Breaking my vow to verbs. This exposure to the fabric of my life. Rubrics bristle, expecting rain. Gone missing, cylinders in a tunnel.

Ridiculing the placid screen. Plunging into fury, again and again. Driftwood teased the storm. You sauntered through the snarl of the storm.

I have placed saltlicks on foreplay and fellatios. You felt you belonged to another planet. You weren’t doing what you were supposed to be doing the way you were supposed to be doing it.

I needed to hear why you felt that way. Daylight threw us over the edge. By no means did everyone agree with the agitating slob.

Horses soaring through clouds. The chamber we share. It’s a little too late to walk away.

They claim they don’t want to take sides yet they crave awards/prizes for their photographs of your drowned bodies.

Boardwalk, mezzanine, past deception. Mountains are our neighbors. The aloof astronaut became cuddly. A pretty serious matter.

Beside the hardware moons locked eyes moons kissed. Beads of sweat on marked-up galleys. We really care about this place so now we shall take dissent to the extreme.

Stoking the lunar module. Even poetry is grist for their commercial mill.

Not the first of their moments together. Crowds gawk at colorblind lovers. It was once a safe landing spot. Orbiters in crescent curves.

Blemishes on lens. A testament to three moon globes. Those bombed out sculptures those bombed out statues those bombed out paintings in Iraq and Syria.

The squirrels and a canon of their own making. Marching music, footwork, watershoes. Too sly to be held back by mere exposure time.

This earthrise is an evidence. A flash fire breathing inside a muscle.

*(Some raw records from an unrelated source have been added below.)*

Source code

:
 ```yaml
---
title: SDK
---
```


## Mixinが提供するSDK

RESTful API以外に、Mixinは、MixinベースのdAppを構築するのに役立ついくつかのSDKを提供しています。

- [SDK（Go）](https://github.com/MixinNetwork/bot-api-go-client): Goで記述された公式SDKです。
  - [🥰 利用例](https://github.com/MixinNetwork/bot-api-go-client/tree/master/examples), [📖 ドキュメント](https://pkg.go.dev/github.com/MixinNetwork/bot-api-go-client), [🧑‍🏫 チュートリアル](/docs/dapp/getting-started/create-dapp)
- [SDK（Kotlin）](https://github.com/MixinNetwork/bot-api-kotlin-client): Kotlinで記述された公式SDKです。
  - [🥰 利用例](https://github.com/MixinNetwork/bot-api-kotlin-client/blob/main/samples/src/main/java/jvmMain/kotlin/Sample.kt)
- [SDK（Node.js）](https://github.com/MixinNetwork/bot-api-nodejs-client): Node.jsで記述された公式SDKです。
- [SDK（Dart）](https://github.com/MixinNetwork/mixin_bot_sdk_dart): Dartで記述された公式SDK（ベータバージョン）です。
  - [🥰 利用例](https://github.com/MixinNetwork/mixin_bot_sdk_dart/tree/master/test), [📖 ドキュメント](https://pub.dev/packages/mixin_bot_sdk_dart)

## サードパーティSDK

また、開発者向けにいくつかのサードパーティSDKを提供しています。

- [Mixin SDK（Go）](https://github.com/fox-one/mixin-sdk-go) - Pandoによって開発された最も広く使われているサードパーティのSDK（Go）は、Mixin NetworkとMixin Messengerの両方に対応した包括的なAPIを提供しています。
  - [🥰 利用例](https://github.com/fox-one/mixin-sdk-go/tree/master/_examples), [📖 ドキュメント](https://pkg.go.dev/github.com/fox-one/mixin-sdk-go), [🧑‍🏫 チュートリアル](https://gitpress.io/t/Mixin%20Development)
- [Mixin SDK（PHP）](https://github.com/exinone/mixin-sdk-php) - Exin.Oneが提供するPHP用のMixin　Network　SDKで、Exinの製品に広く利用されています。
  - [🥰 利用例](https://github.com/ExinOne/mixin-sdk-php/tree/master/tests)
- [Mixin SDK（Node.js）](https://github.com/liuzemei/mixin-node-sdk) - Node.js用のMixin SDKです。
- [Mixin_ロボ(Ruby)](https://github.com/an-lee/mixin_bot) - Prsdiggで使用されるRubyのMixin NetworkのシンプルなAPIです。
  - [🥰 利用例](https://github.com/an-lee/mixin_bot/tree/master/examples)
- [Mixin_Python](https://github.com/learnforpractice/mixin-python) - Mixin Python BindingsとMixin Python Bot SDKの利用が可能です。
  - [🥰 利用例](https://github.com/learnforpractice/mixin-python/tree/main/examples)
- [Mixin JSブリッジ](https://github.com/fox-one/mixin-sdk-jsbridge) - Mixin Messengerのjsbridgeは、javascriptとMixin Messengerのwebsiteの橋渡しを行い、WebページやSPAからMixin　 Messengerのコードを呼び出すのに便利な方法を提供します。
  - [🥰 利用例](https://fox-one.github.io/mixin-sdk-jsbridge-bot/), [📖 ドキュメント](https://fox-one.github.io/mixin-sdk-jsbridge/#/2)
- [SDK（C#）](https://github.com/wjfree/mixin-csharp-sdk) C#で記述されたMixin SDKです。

Night again in a hand-corrected manuscript. Walking a runway: controversy still coming into focus.

Those broken manacles in the constellation of lovers. I can fuck myself up sometimes. I’m cool about it. You can’t say the dance-off doesn’t love you.

Uche Nduka is a Nigerian-American poet, essayist, collagist. He is the author of twelve volumes of poems of which the most recent is titled LIVING IN PUBLIC (Writers' Collective of Kristiania, Inc., 2018). Some of his writing has been translated into German, Dutch, Finnish, Italian, Arabic, Spanish, Serbo-Croat, French. A 2017 NYFA Poetry Fellow, he presently lives and teaches in New York City.